◆ Assignment: What is the number of lines below that include the string "Freiheit"? Provide that number alone.

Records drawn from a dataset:
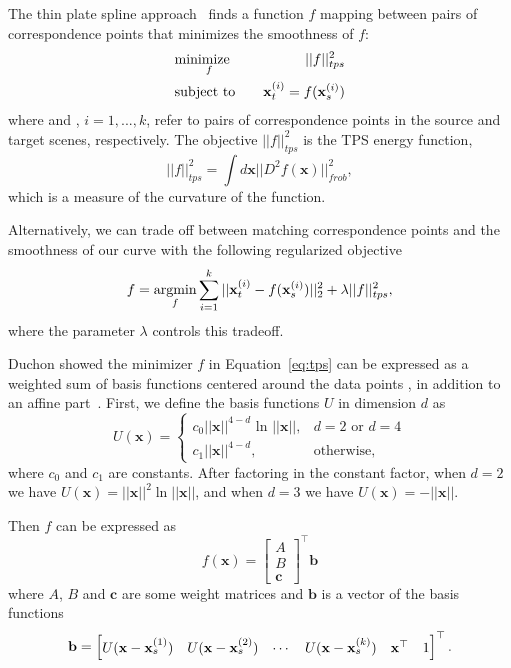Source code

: The thin plate spline approach~\cite{Wahba1990} finds a function $f$ mapping between pairs of correspondence points that minimizes the smoothness of $f$:
\begin{equation}
\begin{align}
 &\underset{f}{\text{minimize\ \ \ }} & ||f||_{tps}^2 \\
 &\text{subject to\ \ \ }
 & \mathbf{x}_t^{(i)} = f(\mathbf{x}_s^{(i)}) \\
\end{align}
\label{eq:tps}
\end{equation}
where  and , $i = 1,...,k$, refer to pairs of correspondence points in the source and target scenes, respectively. The objective $||f||_{tps}^2$ is the TPS energy function,
\begin{equation}
||f||_{tps}^2 = \int d\mathbf{x} || D^2 f(\mathbf{x})||_{frob}^2,
\label{eq:tps_energy}
\end{equation}
which is a measure of the curvature of the function.

Alternatively, we can trade off between matching correspondence points and the smoothness of our curve with the following regularized objective
\begin{equation}
f = \underset{f}{\text{argmin}} \sum_{i=1}^k ||\mathbf{x}_t^{(i)} - f(\mathbf{x}_s^{(i)})||_2^2 + \lambda ||f||_{tps}^2,
\label{eq:tps_reg}
\end{equation}
where the parameter $\lambda$ controls this tradeoff.

Duchon showed the minimizer $f$ in Equation~\ref{eq:tps} can be expressed as a weighted sum of basis functions centered around the data points , in addition to an affine part~\cite{Duchon1977}. First, we define the basis functions $U$ in dimension $d$ as
\begin{equation}
U(\mathbf{x}) = \begin{cases}
    c_0 ||\mathbf{x}||^{4-d} \text{ ln } ||\mathbf{x}||, & d = 2 \text{ or } d = 4\\
    c_1 ||\mathbf{x}||^{4-d}, & \text{otherwise},
  \end{cases}
\end{equation}
where $c_0$ and $c_1$ are constants.
After factoring in the constant factor, when $d = 2$ we have $U(\mathbf{x}) = ||\mathbf{x}||^2 \ln||\mathbf{x}||$, and when $d = 3$ we have $U(\mathbf{x}) = -||\mathbf{x}||$.

Then $f$ can be expressed as
\begin{equation}
f(\mathbf{x}) = 
\begin{bmatrix}
A \\
B \\
\mathbf{c}
\end{bmatrix}^\top
\mathbf{b}
\end{equation}
where $A$, $B$ and $\mathbf{c}$ are some weight matrices and $\mathbf{b}$ is a vector of the basis functions
\begin{equation}
\mathbf{b} =
\begin{bmatrix} 
  U(\mathbf{x} - \mathbf{x}_s^{(1)}) & U(\mathbf{x} - \mathbf{x}_s^{(2)}) & \cdots & U(\mathbf{x} - \mathbf{x}_s^{(k)}) & \mathbf{x}^\top & 1
\end{bmatrix}^\top .
\end{equation}

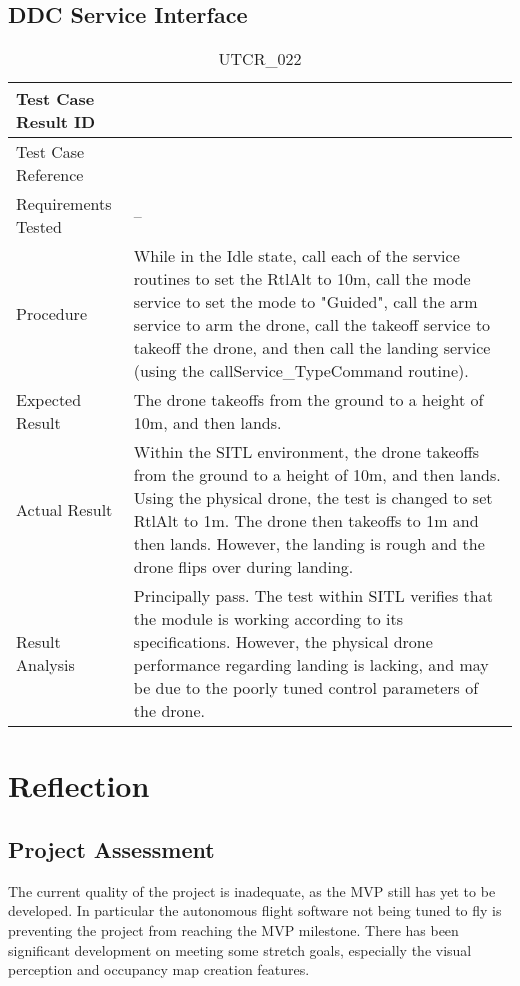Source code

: \documentclass[12pt, titlepage]{article}
\begin{document}
\clearpage

\subsection{DDC Service Interface}
\label{ddcServiceInterface}

\begin{table}[!h]
\begin{center}
\caption {UTCR\_022}
\label{tab:UTCR_022}
\begin{tabular}{ | m{3.2cm} | m{12.2cm} | } 
\hline
Test Case Result ID & \nameref{tab:UTCR_022} \\ 
\hline
Test Case Reference & \nameref{tab:UTC_022}  \\ 
\hline
Requirements Tested & -- \\ 
\hline
Procedure & While in the Idle state, call each of the service routines to set the RtlAlt to 10m, call the mode service to set the mode to "Guided", call the arm service to arm the drone, call the takeoff service to takeoff the drone, and then call the landing service (using the callService_TypeCommand routine). \\ 
\hline
Expected Result & The drone takeoffs from the ground to a height of 10m, and then lands. \\
\hline
Actual Result & Within the SITL environment, the drone takeoffs from the ground to a height of 10m, and then lands. Using the physical drone, the test is changed to set RtlAlt to 1m. The drone then takeoffs to 1m and then lands. However, the landing is rough and the drone flips over during landing. \\
\hline
Result Analysis & Principally pass. The test within SITL verifies that the module is working according to its specifications. However, the physical drone performance regarding landing is lacking, and may be due to the poorly tuned control parameters of the drone. \\ 
\hline
\end{tabular}
\end{center}
\end{table}

\clearpage

\section{Reflection}
\subsection{Project Assessment}
The current quality of the project is inadequate, as the MVP still has yet to be developed. In particular the autonomous flight software not being tuned to fly is preventing the project from reaching the MVP milestone. There has been significant development on meeting some stretch goals, especially the visual perception and occupancy map creation features.
\end{document}
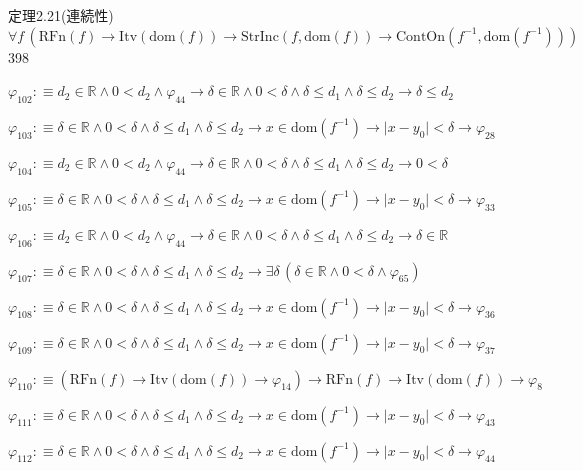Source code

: \begin{fullproof}{定理2.21(連続性)}{$\forall f\,(\mathrm{RFn}(f) \to \mathrm{Itv}(\mathrm{dom}(f)) \to \mathrm{StrInc}(f,\mathrm{dom}(f)) \to \mathrm{ContOn}(f^{-1},\mathrm{dom}(f^{-1})))$}{398}
\begin{abbrevlist}
\item $\varphi_{102} :\equiv d_{2} \in \mathbb{R} \land 0 < d_{2} \land \varphi_{44} \to \delta \in \mathbb{R} \land 0 < \delta \land \delta \leq d_{1} \land \delta \leq d_{2} \to \delta \leq d_{2}$
\item $\varphi_{103} :\equiv \delta \in \mathbb{R} \land 0 < \delta \land \delta \leq d_{1} \land \delta \leq d_{2} \to x \in \mathrm{dom}(f^{-1}) \to \lvert x - y_{0} \rvert < \delta \to \varphi_{28}$
\item $\varphi_{104} :\equiv d_{2} \in \mathbb{R} \land 0 < d_{2} \land \varphi_{44} \to \delta \in \mathbb{R} \land 0 < \delta \land \delta \leq d_{1} \land \delta \leq d_{2} \to 0 < \delta$
\item $\varphi_{105} :\equiv \delta \in \mathbb{R} \land 0 < \delta \land \delta \leq d_{1} \land \delta \leq d_{2} \to x \in \mathrm{dom}(f^{-1}) \to \lvert x - y_{0} \rvert < \delta \to \varphi_{33}$
\item $\varphi_{106} :\equiv d_{2} \in \mathbb{R} \land 0 < d_{2} \land \varphi_{44} \to \delta \in \mathbb{R} \land 0 < \delta \land \delta \leq d_{1} \land \delta \leq d_{2} \to \delta \in \mathbb{R}$
\item $\varphi_{107} :\equiv \delta \in \mathbb{R} \land 0 < \delta \land \delta \leq d_{1} \land \delta \leq d_{2} \to \exists \delta\,(\delta \in \mathbb{R} \land 0 < \delta \land \varphi_{65})$
\item $\varphi_{108} :\equiv \delta \in \mathbb{R} \land 0 < \delta \land \delta \leq d_{1} \land \delta \leq d_{2} \to x \in \mathrm{dom}(f^{-1}) \to \lvert x - y_{0} \rvert < \delta \to \varphi_{36}$
\item $\varphi_{109} :\equiv \delta \in \mathbb{R} \land 0 < \delta \land \delta \leq d_{1} \land \delta \leq d_{2} \to x \in \mathrm{dom}(f^{-1}) \to \lvert x - y_{0} \rvert < \delta \to \varphi_{37}$
\item $\varphi_{110} :\equiv (\mathrm{RFn}(f) \to \mathrm{Itv}(\mathrm{dom}(f)) \to \varphi_{14}) \to \mathrm{RFn}(f) \to \mathrm{Itv}(\mathrm{dom}(f)) \to \varphi_{8}$
\item $\varphi_{111} :\equiv \delta \in \mathbb{R} \land 0 < \delta \land \delta \leq d_{1} \land \delta \leq d_{2} \to x \in \mathrm{dom}(f^{-1}) \to \lvert x - y_{0} \rvert < \delta \to \varphi_{43}$
\item $\varphi_{112} :\equiv \delta \in \mathbb{R} \land 0 < \delta \land \delta \leq d_{1} \land \delta \leq d_{2} \to x \in \mathrm{dom}(f^{-1}) \to \lvert x - y_{0} \rvert < \delta \to \varphi_{44}$

\end{abbrevlist}
\end{fullproof}
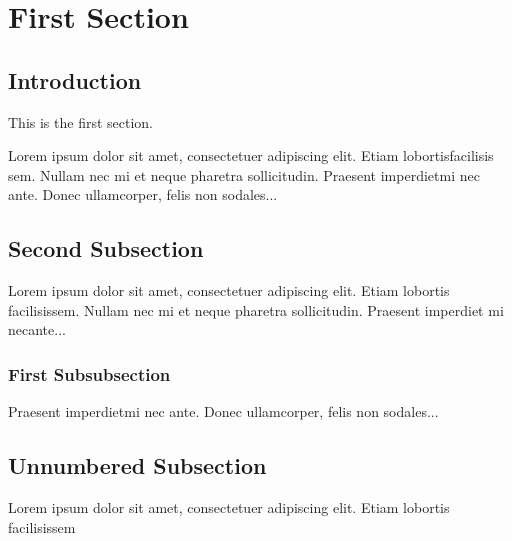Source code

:\documentclass[12pt]{article}
\begin{document}
\tableofcontents

\section{First Section}

\subsection{Introduction}

This is the first section.

Lorem  ipsum  dolor  sit  amet,  consectetuer  adipiscing  
elit.   Etiam  lobortisfacilisis sem.  Nullam nec mi et 
neque pharetra sollicitudin.  Praesent imperdietmi nec ante. 
Donec ullamcorper, felis non sodales...

\subsection{Second Subsection}

Lorem ipsum dolor sit amet, consectetuer adipiscing elit.  
Etiam lobortis facilisissem.  Nullam nec mi et neque pharetra 
sollicitudin.  Praesent imperdiet mi necante...

\subsubsection{First Subsubsection}
Praesent imperdietmi nec ante. Donec ullamcorper, felis non sodales...

\subsection*{Unnumbered Subsection}
Lorem ipsum dolor sit amet, consectetuer adipiscing elit.  
Etiam lobortis facilisissem
\end{document}
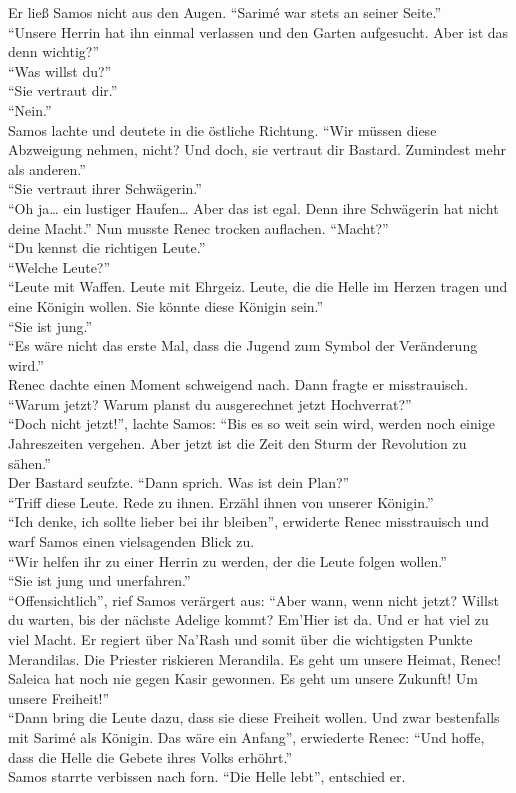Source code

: Er ließ Samos nicht aus den Augen. ``Sarimé war stets an seiner Seite.''\\
``Unsere Herrin hat ihn einmal verlassen und den Garten aufgesucht. Aber ist das denn wichtig?''\\
``Was willst du?''\\
``Sie vertraut dir.''\\
``Nein.''\\
Samos lachte und deutete in die östliche Richtung. ``Wir müssen diese Abzweigung nehmen, nicht? Und 
doch, sie vertraut dir Bastard. Zumindest mehr als anderen.''\\
``Sie vertraut ihrer Schwägerin.''\\
``Oh ja… ein lustiger Haufen… Aber das ist egal. Denn ihre Schwägerin hat nicht deine Macht.''
Nun musste Renec trocken auflachen. ``Macht?''\\
``Du kennst die richtigen Leute.''\\
``Welche Leute?''\\
``Leute mit Waffen. Leute mit Ehrgeiz. Leute, die die Helle im Herzen tragen und eine Königin 
wollen. Sie könnte diese Königin sein.''\\
``Sie ist jung.''\\
``Es wäre nicht das erste Mal, dass die Jugend zum Symbol der Veränderung wird.''\\
Renec dachte einen Moment schweigend nach. Dann fragte er misstrauisch. ``Warum jetzt? Warum planst 
du ausgerechnet jetzt Hochverrat?''\\
``Doch nicht jetzt!'', lachte Samos: ``Bis es so weit sein wird, werden noch einige Jahreszeiten 
vergehen. Aber jetzt ist die Zeit den Sturm der Revolution zu sähen.''\\
Der Bastard seufzte. ``Dann sprich. Was ist dein Plan?''\\
``Triff diese Leute. Rede zu ihnen. Erzähl ihnen von unserer Königin.''\\
``Ich denke, ich sollte lieber bei ihr bleiben'', erwiderte Renec misstrauisch und warf Samos einen 
vielsagenden Blick zu.\\
``Wir helfen ihr zu einer Herrin zu werden, der die Leute folgen wollen.''\\
``Sie ist jung und unerfahren.''\\
``Offensichtlich'', rief Samos verärgert aus: ``Aber wann, wenn nicht jetzt? Willst du warten, bis 
der nächste Adelige kommt? Em'Hier ist da. Und er hat viel zu viel Macht. Er regiert über Na'Rash 
und somit über die wichtigsten Punkte Merandilas. Die Priester riskieren Merandila. Es geht um 
unsere Heimat, Renec! Saleica hat noch nie gegen Kasir gewonnen. Es geht um unsere Zukunft! Um 
unsere Freiheit!''\\
``Dann bring die Leute dazu, dass sie diese Freiheit wollen. Und zwar bestenfalls mit Sarimé als 
Königin. Das wäre ein Anfang'', erwiederte Renec: ``Und hoffe, dass die Helle die Gebete ihres 
Volks erhöhrt.''\\
Samos starrte verbissen nach forn. ``Die Helle lebt'', entschied er.\\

◆ Exercise answer: 2